Of course, neither tonight's meeting nor any of the previous three meetings aimed to provide definitive answers. Neither you nor myself say the final word in such meetings. We are just trying to prepare the ground. We want to start a movement. Our aim is to launch this movement and get it flowing forward like a river. The main part of the work should be done after this meeting, which will be taken care of by innovative and motivated researchers and professors, both in our Islamic seminaries and in our universities. Dr. Vaezzadeh discussed the measures that were adopted after the first meeting, which was about presenting an Iranian-Islamic paradigm for progress. Good and fundamental things have been done in that regard. The same center was put in charge of the second meeting, which was about justice. The third meeting was about family and important things have been done in this area, both at the center and in certain research institutes and technical centers. The work is under way. I demanded that no labels should be put on the work. Since the beginning, we did not want to put labels on this work. We only want the work to be done and once it has been done, it will be possible to put labels on it. Of course, I recently asked the gentlemen to pursue a particular media policy in order to launch a movement, especially in challenging areas such as freedom. The purpose is to enable intellectuals, interested individuals and those who are suffering from lethargy or are looking for motivation to benefit from tonight's meeting and join the movement. However, we do not want to engage in publicity - in the common sense of the word.

As for the subject of tonight's meeting - namely, the issue of freedom - there are a few points. The comments that were made in this meeting were very good comments. That is to say, when one listens to these comments, one can benefit from them. I am a good listener and I listen carefully. All the comments that the friends made in this meeting were useful to me although some of the comments were more useful than others. Their comments contained noteworthy points. Of course, to be frank, from what the participants said I realized how many shortcomings exist in this area. I will discuss the shortcomings later on.
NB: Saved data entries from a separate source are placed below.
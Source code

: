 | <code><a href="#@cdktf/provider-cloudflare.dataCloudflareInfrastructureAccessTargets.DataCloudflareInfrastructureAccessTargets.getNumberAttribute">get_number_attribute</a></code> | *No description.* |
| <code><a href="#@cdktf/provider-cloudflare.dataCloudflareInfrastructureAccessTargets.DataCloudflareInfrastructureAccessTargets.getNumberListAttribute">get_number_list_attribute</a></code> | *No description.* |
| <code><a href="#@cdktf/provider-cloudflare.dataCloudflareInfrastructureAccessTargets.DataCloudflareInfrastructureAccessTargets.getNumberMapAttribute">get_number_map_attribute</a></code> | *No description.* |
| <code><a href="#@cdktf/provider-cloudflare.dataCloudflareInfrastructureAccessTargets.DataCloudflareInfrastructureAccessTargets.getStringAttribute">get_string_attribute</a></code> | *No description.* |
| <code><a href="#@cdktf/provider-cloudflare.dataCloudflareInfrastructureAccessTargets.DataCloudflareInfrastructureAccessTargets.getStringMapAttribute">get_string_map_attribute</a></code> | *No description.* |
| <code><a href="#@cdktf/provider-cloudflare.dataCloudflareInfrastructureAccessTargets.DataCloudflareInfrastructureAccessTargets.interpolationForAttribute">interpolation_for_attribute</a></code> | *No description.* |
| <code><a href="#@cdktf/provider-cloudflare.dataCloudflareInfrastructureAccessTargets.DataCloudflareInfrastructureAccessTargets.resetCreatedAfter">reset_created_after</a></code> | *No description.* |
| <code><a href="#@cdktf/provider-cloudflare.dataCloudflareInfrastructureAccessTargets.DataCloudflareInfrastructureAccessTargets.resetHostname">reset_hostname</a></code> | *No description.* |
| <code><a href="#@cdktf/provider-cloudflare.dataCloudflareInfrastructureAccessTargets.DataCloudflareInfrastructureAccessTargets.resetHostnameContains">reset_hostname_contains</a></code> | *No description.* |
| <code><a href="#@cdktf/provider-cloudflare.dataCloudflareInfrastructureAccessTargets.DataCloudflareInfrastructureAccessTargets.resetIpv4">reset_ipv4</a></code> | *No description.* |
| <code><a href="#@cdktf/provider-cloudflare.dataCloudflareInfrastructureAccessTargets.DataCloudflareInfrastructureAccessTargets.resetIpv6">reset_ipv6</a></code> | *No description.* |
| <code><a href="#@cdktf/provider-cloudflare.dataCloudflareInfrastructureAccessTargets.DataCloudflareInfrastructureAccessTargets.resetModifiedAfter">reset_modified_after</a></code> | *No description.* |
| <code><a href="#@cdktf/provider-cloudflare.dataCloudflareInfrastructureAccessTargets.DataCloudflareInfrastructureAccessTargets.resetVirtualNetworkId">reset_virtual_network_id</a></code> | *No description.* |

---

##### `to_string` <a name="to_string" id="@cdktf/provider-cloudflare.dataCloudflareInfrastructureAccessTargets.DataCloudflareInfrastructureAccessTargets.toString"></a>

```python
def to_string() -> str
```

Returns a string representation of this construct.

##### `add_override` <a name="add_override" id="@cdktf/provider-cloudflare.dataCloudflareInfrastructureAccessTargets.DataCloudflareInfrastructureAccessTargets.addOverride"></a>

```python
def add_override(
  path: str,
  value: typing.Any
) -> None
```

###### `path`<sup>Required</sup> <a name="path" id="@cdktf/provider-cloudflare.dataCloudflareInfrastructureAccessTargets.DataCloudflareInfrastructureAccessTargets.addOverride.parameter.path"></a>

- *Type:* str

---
The truth is that among westerners the issue of freedom has blossomed in an exceptional way over the three, four centuries before and after the Renaissance. In the area of philosophy, in the area of social sciences and in the area of art and literature, few other subjects have been discussed in the western world as extensively as freedom. There are primary and secondary reasons why this is the case. The primary reason is that such fundamental discussions require initial motivation, which often comes in the form of an upheaval. In normal conditions, deep challenges do not occur in the area of fundamental issues. There must be an important event and the ground should be prepared by the event. Of course, as I said I am discussing the primary cause, but there are secondary causes as well. The primary cause was the Renaissance in European countries, which started from Italy and spread to England, France and other places. Afterwards, the Industrial Revolution took place in England in the late 17th century and the early 18th century. The Industrial Revolution was an important event. It was like an intellectual explosion that caused people to think. It caused intellectuals to think. Later on in the mid 18th century the ground was prepared for French Revolution in a region where such revolutions had not happened before. Of course, there were brief revolutionary events in England a couple of centuries earlier, but they were not comparable to the events that took place during the French Revolution.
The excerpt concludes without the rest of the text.